Synthesis of nic-terminated DNA in vitro was observed from R1-19 (finO−) but not the fertility-inhibited R1 plasmid. Medium (lane 1), increasing amounts of cultures containing J5[R1] (lanes 2–5), or J5[R1-19] (lanes 6–9) were prepared for the DNA synthesis assay. Arrow indicates position of nic-specific reaction products. The number of viable cells present in each reaction mixture is indicated above the lanes (cfu × 10⁶).

Figure 5.

Synthesis of nic-terminated DNA in vitro requires transfer gene expression from the R1 plasmid in vivo. Reaction mixtures containing M1174[R1-16+pGZ119] (lanes 1 and 2), M1164[R1-16+pGZ119] (lanes 3 and 4), M1164[R1-16+pGZarcA] (lanes 5 and 6), or M1164[R1-16+pHP2] (lanes 7 and 8) were subjected to runoff nucleotide synthesis. The numbers of viable cells analyzed in lanes 1–8 were, respectively, 2.3, 4.6, 7.8, 15.6, 8.8, 17.6, 5.6, and 11.2 (× 10⁶ cfu).

Figure 6.

Detection of transfer-independent cleavage activity at the oriTs of Hfr strains requires synthesis of F transfer proteins in vivo. (A) Forty microliters from ONCs of three F(−) strains (lanes 1–3) and four Hfr strains without (lanes 4, 6, 10, and 11) and with (+) the R1-16 plasmid (lanes 5, 7, 8, and 9) were prepared for a runoff nucleotide sequencing assay. (B) Forty and 80 μl of ONCs of 122-1[pGZ119] (lanes 1 and 2) and 122-1[pGZarcA] (lanes 3 and 4), or aliquots of cultures of 122-1[pGZ119] (lane 5) or 122-1[pGZarcA] (lanes 6 and 7), which were diluted first in fresh medium containing 10 mM isopropyl β-d-thiogalactoside and incubated with shaking at 37°C for 2.5 h, were prepared for the nicking assay. The numbers of viable cells analyzed in the reaction mixtures in lanes 1–7 were, respectively, 0.65, 1.3, 30.8, 61.5, 22.1, 0.09, and 0.15 (× 10⁶ cfu). The nic-specific reaction products are indicated by arrows.

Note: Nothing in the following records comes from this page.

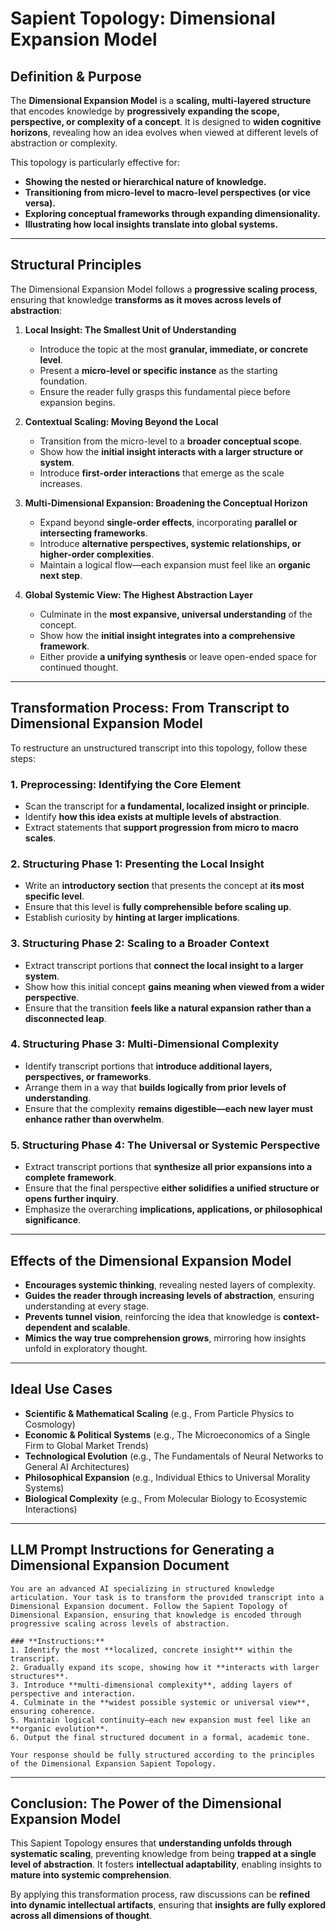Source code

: # Sapient Topology: Dimensional Expansion Model

## **Definition & Purpose**
The **Dimensional Expansion Model** is a **scaling, multi-layered structure** that encodes knowledge by **progressively expanding the scope, perspective, or complexity of a concept**. It is designed to **widen cognitive horizons**, revealing how an idea evolves when viewed at different levels of abstraction or complexity.

This topology is particularly effective for:
- **Showing the nested or hierarchical nature of knowledge.**
- **Transitioning from micro-level to macro-level perspectives (or vice versa).**
- **Exploring conceptual frameworks through expanding dimensionality.**
- **Illustrating how local insights translate into global systems.**

---

## **Structural Principles**
The Dimensional Expansion Model follows a **progressive scaling process**, ensuring that knowledge **transforms as it moves across levels of abstraction**:

1. **Local Insight: The Smallest Unit of Understanding**
    - Introduce the topic at the most **granular, immediate, or concrete level**.
    - Present a **micro-level or specific instance** as the starting foundation.
    - Ensure the reader fully grasps this fundamental piece before expansion begins.

2. **Contextual Scaling: Moving Beyond the Local**
    - Transition from the micro-level to a **broader conceptual scope**.
    - Show how the **initial insight interacts with a larger structure or system**.
    - Introduce **first-order interactions** that emerge as the scale increases.

3. **Multi-Dimensional Expansion: Broadening the Conceptual Horizon**
    - Expand beyond **single-order effects**, incorporating **parallel or intersecting frameworks**.
    - Introduce **alternative perspectives, systemic relationships, or higher-order complexities**.
    - Maintain a logical flow—each expansion must feel like an **organic next step**.

4. **Global Systemic View: The Highest Abstraction Layer**
    - Culminate in the **most expansive, universal understanding** of the concept.
    - Show how the **initial insight integrates into a comprehensive framework**.
    - Either provide **a unifying synthesis** or leave open-ended space for continued thought.

---

## **Transformation Process: From Transcript to Dimensional Expansion Model**

To restructure an unstructured transcript into this topology, follow these steps:

### **1. Preprocessing: Identifying the Core Element**
- Scan the transcript for **a fundamental, localized insight or principle**.
- Identify **how this idea exists at multiple levels of abstraction**.
- Extract statements that **support progression from micro to macro scales**.

### **2. Structuring Phase 1: Presenting the Local Insight**
- Write an **introductory section** that presents the concept at **its most specific level**.
- Ensure that this level is **fully comprehensible before scaling up**.
- Establish curiosity by **hinting at larger implications**.

### **3. Structuring Phase 2: Scaling to a Broader Context**
- Extract transcript portions that **connect the local insight to a larger system**.
- Show how this initial concept **gains meaning when viewed from a wider perspective**.
- Ensure that the transition **feels like a natural expansion rather than a disconnected leap**.

### **4. Structuring Phase 3: Multi-Dimensional Complexity**
- Identify transcript portions that **introduce additional layers, perspectives, or frameworks**.
- Arrange them in a way that **builds logically from prior levels of understanding**.
- Ensure that the complexity **remains digestible—each new layer must enhance rather than overwhelm**.

### **5. Structuring Phase 4: The Universal or Systemic Perspective**
- Extract transcript portions that **synthesize all prior expansions into a complete framework**.
- Ensure that the final perspective **either solidifies a unified structure or opens further inquiry**.
- Emphasize the overarching **implications, applications, or philosophical significance**.

---

## **Effects of the Dimensional Expansion Model**
- **Encourages systemic thinking**, revealing nested layers of complexity.
- **Guides the reader through increasing levels of abstraction**, ensuring understanding at every stage.
- **Prevents tunnel vision**, reinforcing the idea that knowledge is **context-dependent and scalable**.
- **Mimics the way true comprehension grows**, mirroring how insights unfold in exploratory thought.

---

## **Ideal Use Cases**
- **Scientific & Mathematical Scaling** (e.g., From Particle Physics to Cosmology)
- **Economic & Political Systems** (e.g., The Microeconomics of a Single Firm to Global Market Trends)
- **Technological Evolution** (e.g., The Fundamentals of Neural Networks to General AI Architectures)
- **Philosophical Expansion** (e.g., Individual Ethics to Universal Morality Systems)
- **Biological Complexity** (e.g., From Molecular Biology to Ecosystemic Interactions)

---

## **LLM Prompt Instructions for Generating a Dimensional Expansion Document**
```plaintext
You are an advanced AI specializing in structured knowledge articulation. Your task is to transform the provided transcript into a Dimensional Expansion document. Follow the Sapient Topology of Dimensional Expansion, ensuring that knowledge is encoded through progressive scaling across levels of abstraction.

### **Instructions:**
1. Identify the most **localized, concrete insight** within the transcript.
2. Gradually expand its scope, showing how it **interacts with larger structures**.
3. Introduce **multi-dimensional complexity**, adding layers of perspective and interaction.
4. Culminate in the **widest possible systemic or universal view**, ensuring coherence.
5. Maintain logical continuity—each new expansion must feel like an **organic evolution**.
6. Output the final structured document in a formal, academic tone.

Your response should be fully structured according to the principles of the Dimensional Expansion Sapient Topology.
```

---

## **Conclusion: The Power of the Dimensional Expansion Model**
This Sapient Topology ensures that **understanding unfolds through systematic scaling**, preventing knowledge from being **trapped at a single level of abstraction**. It fosters **intellectual adaptability**, enabling insights to **mature into systemic comprehension**.

By applying this transformation process, raw discussions can be **refined into dynamic intellectual artifacts**, ensuring that **insights are fully explored across all dimensions of thought**.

DNA products were deproteinized, recovered by ethanol precipitation, dissolved in formamide, and analyzed by electrophoresis at 40 W for 2.5–3.5 h through 6% polyacrylamide (19:1, acrylamide:bisacrylamide) gels (19.5 × 45 × 0.04 cm) containing 7 M urea. The electrophoresis buffer was 89 mM Tris borate (pH 8.3) and 2.5 mM EDTA. Gels were autoradiographed. The autoradiograms were scanned using a Umax PowerLook II system. Figures shown are the scanned images analyzed with photoshop software and printed with an Apple LaserWriter.

Preparation of Polynucleotide Size Markers.

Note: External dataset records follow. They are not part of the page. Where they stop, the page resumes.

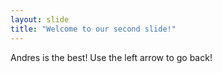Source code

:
 ```yaml
---
layout: slide
title: "Welcome to our second slide!"
---
```

Andres is the best!
Use the left arrow to go back!
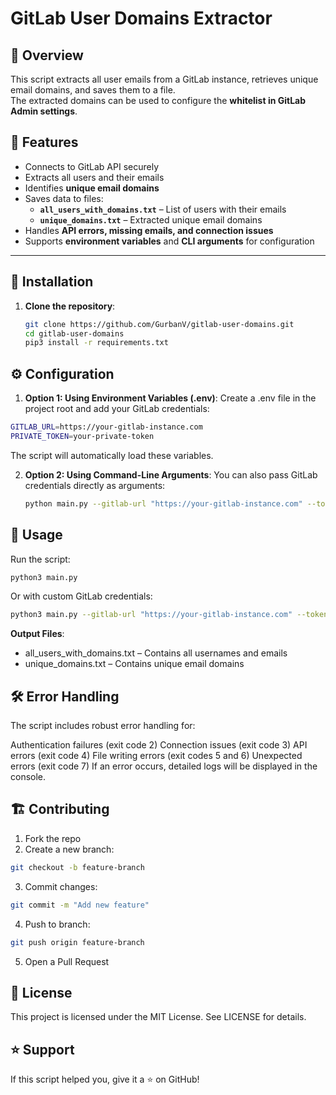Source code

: # GitLab User Domains Extractor

## 📌 Overview

This script extracts all user emails from a GitLab instance, retrieves unique email domains, and saves them to a file.  
The extracted domains can be used to configure the **whitelist in GitLab Admin settings**.

## 🚀 Features

- Connects to GitLab API securely  
- Extracts all users and their emails  
- Identifies **unique email domains**  
- Saves data to files:
  - **`all_users_with_domains.txt`** – List of users with their emails  
  - **`unique_domains.txt`** – Extracted unique email domains  
- Handles **API errors, missing emails, and connection issues**  
- Supports **environment variables** and **CLI arguments** for configuration  

---

## 📂 Installation

1. **Clone the repository**:
   ```bash
   git clone https://github.com/GurbanV/gitlab-user-domains.git
   cd gitlab-user-domains
   pip3 install -r requirements.txt
   ```

## ⚙️ Configuration

1. **Option 1: Using Environment Variables (.env)**:
  Create a .env file in the project root and add your GitLab credentials:
  ```bash
  GITLAB_URL=https://your-gitlab-instance.com
  PRIVATE_TOKEN=your-private-token
  ```

  The script will automatically load these variables.

2. **Option 2: Using Command-Line Arguments**:
   You can also pass GitLab credentials directly as arguments:
   ```bash
   python main.py --gitlab-url "https://your-gitlab-instance.com" --token "your-private-token"
   ```
   
## 📜 Usage
Run the script:
  ```bash
  python3 main.py
  ```
Or with custom GitLab credentials:
  ```bash
  python3 main.py --gitlab-url "https://your-gitlab-instance.com" --token "your-private-token"
  ```

**Output Files**:
  - all_users_with_domains.txt – Contains all usernames and emails
  - unique_domains.txt – Contains unique email domains
   

## 🛠 Error Handling
The script includes robust error handling for:

Authentication failures (exit code 2)
Connection issues (exit code 3)
API errors (exit code 4)
File writing errors (exit codes 5 and 6)
Unexpected errors (exit code 7)
If an error occurs, detailed logs will be displayed in the console.

## 🏗️ Contributing
1. Fork the repo
2. Create a new branch:
  ```bash
git checkout -b feature-branch
  ```
3. Commit changes:
  ```bash
git commit -m "Add new feature"
  ```
4. Push to branch:
  ```bash
git push origin feature-branch
  ```  
5. Open a Pull Request

## 📄 License
This project is licensed under the MIT License. See LICENSE for details.

## ⭐ Support
If this script helped you, give it a ⭐ on GitHub!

The same primers used in the nicking assay were used to form primed DNA templates with plasmids containing the R1 oriT (pCK217) or the pMV158 dso (pLS1). The conditions for annealing and for the in vitro DNA sequencing reactions in the presence of 5 μCi [α-³²P]dATP, 3,000 Ci/mmol were as specified in the Sequenase kit for double-stranded DNA (United States Biochemical).

RESULTS

oriT DNA of Derepressed Plasmids Is Nicked in Vivo in the Absence of Conjugative Transfer.

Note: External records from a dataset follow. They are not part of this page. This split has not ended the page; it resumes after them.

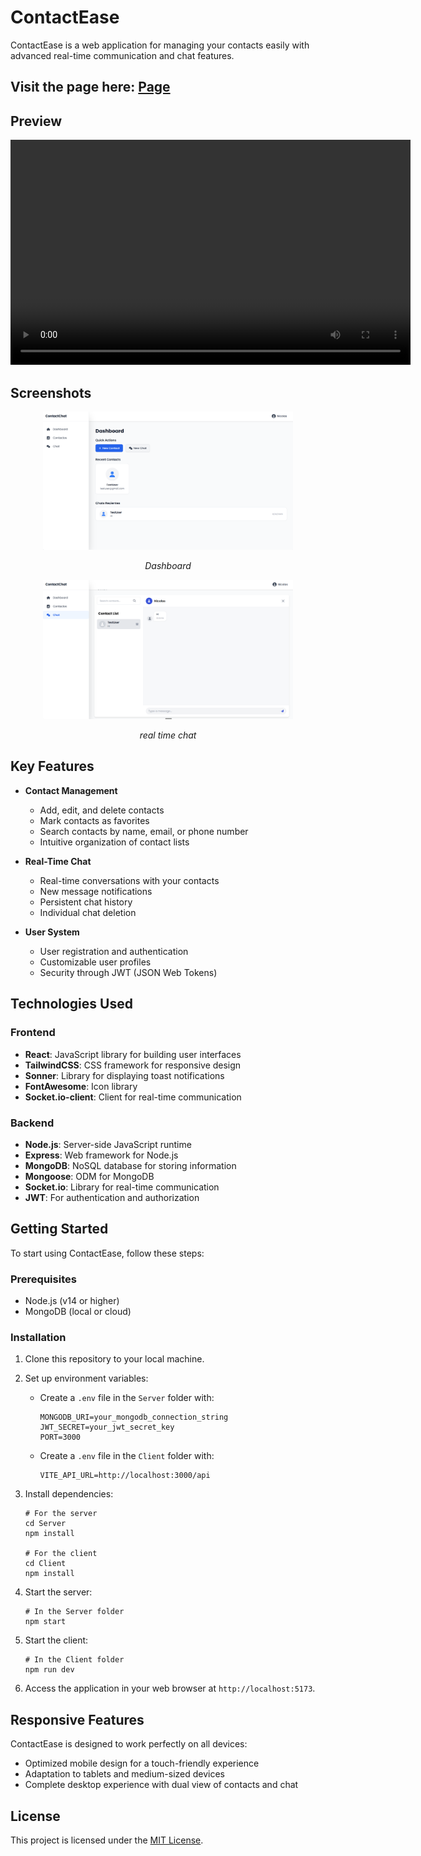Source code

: # ContactEase

ContactEase is a web application for managing your contacts easily with advanced real-time communication and chat features.

## Visit the page here: [Page](https://contactease-nickgv.netlify.app/)

## Preview

<div align="center">
  <video width="640" height="360" controls>
    <source src="files/ContactEase-Preview.mp4" type="video/mp4">
    Your browser doesn't support the video element
  </video>
</div>

## Screenshots

<div align="center">
  <img src="files/Screenshot1.png" alt="Dashboard" width="400"/>
  <p><em>Dashboard</em></p>
  
  <img src="files/Screenshot2.png" alt="Chat Interface" width="400"/>
  <p><em>real time chat</em></p>
</div>

## Key Features

- **Contact Management**

  - Add, edit, and delete contacts
  - Mark contacts as favorites
  - Search contacts by name, email, or phone number
  - Intuitive organization of contact lists

- **Real-Time Chat**

  - Real-time conversations with your contacts
  - New message notifications
  - Persistent chat history
  - Individual chat deletion

- **User System**
  - User registration and authentication
  - Customizable user profiles
  - Security through JWT (JSON Web Tokens)

## Technologies Used

### Frontend

- **React**: JavaScript library for building user interfaces
- **TailwindCSS**: CSS framework for responsive design
- **Sonner**: Library for displaying toast notifications
- **FontAwesome**: Icon library
- **Socket.io-client**: Client for real-time communication

### Backend

- **Node.js**: Server-side JavaScript runtime
- **Express**: Web framework for Node.js
- **MongoDB**: NoSQL database for storing information
- **Mongoose**: ODM for MongoDB
- **Socket.io**: Library for real-time communication
- **JWT**: For authentication and authorization

## Getting Started

To start using ContactEase, follow these steps:

### Prerequisites

- Node.js (v14 or higher)
- MongoDB (local or cloud)

### Installation

1. Clone this repository to your local machine.
2. Set up environment variables:

   - Create a `.env` file in the `Server` folder with:
     ```
     MONGODB_URI=your_mongodb_connection_string
     JWT_SECRET=your_jwt_secret_key
     PORT=3000
     ```
   - Create a `.env` file in the `Client` folder with:
     ```
     VITE_API_URL=http://localhost:3000/api
     ```

3. Install dependencies:

   ```
   # For the server
   cd Server
   npm install

   # For the client
   cd Client
   npm install
   ```

4. Start the server:

   ```
   # In the Server folder
   npm start
   ```

5. Start the client:

   ```
   # In the Client folder
   npm run dev
   ```

6. Access the application in your web browser at `http://localhost:5173`.

## Responsive Features

ContactEase is designed to work perfectly on all devices:

- Optimized mobile design for a touch-friendly experience
- Adaptation to tablets and medium-sized devices
- Complete desktop experience with dual view of contacts and chat

## License

This project is licensed under the [MIT License](LICENSE).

Increasing amounts of liquid cultures containing mating E. coli, where the conjugative plasmid was either R1-19, which is derepressed for transfer gene expression (see Fig. 2, lanes 1–4), or pOX38-Km, a transfer-proficient derivative of the naturally derepressed F plasmid (see Fig. 2, lanes 5–8) were harvested and used in the runoff DNA synthesis assay as described (Fig. 1). An autoradiogram of the gel indicated that, when sufficient numbers of plasmid-carrying bacteria were present in the reaction mixture, a single band of specifically terminated reaction products was apparent (Fig. 2). The DNA sequence of the size standard and of the reaction products were identical. In accordance with the identity of the DNA sequence of both the R1 and F plasmids between the site of complementation of the primer and the expected nic site (32–34), specifically terminated reaction products corresponding in size to the distance separating the primer from nic were generated from both conjugative plasmids. This places the site of intracellular cleavage at the R1 oriT between position G 2040 and T 2041 (numbering as in ref. 21).

Figure 1.

Diagram of the nicking assay. The reaction is a runoff DNA synthesis with a thermostable DNA polymerase using as template ss linear or ss circular molecules, released from lysed bacteria, which have been hybridized to a single primer (triangle) 100–250 bases 3′ to the 5′ end of a suspected nick site. DNA synthesis proceeds (Upper, top strand) until the polymerase encounters an interruption (nic) in the DNA template (nicked substrates) or reaches the limits of its processivity (unnicked molecules). These unspecifically terminated reaction products can be distinguished by size from the much smaller specific termination products using a sequencing gel. The source of the specific DNA cleavage event in vivo could be conjugative transfer of a plasmid, as depicted (Lower). Cell lysis and denaturation of the released double-stranded DNA molecules (95°C), hybridization of one specific complementary DNA primer (60°C), and synthesis on primed DNA templates (72°C) are achieved in three successive incubations of the reaction mixture for 35 cycles in a thermocycler. The reaction products are labeled with [α-³²P]dNTP precursors. (Upper) Primers 6–9, complementary to the sequences of the T strand and primer 10, complementary to the retained strand, within the oriT of F-like plasmids.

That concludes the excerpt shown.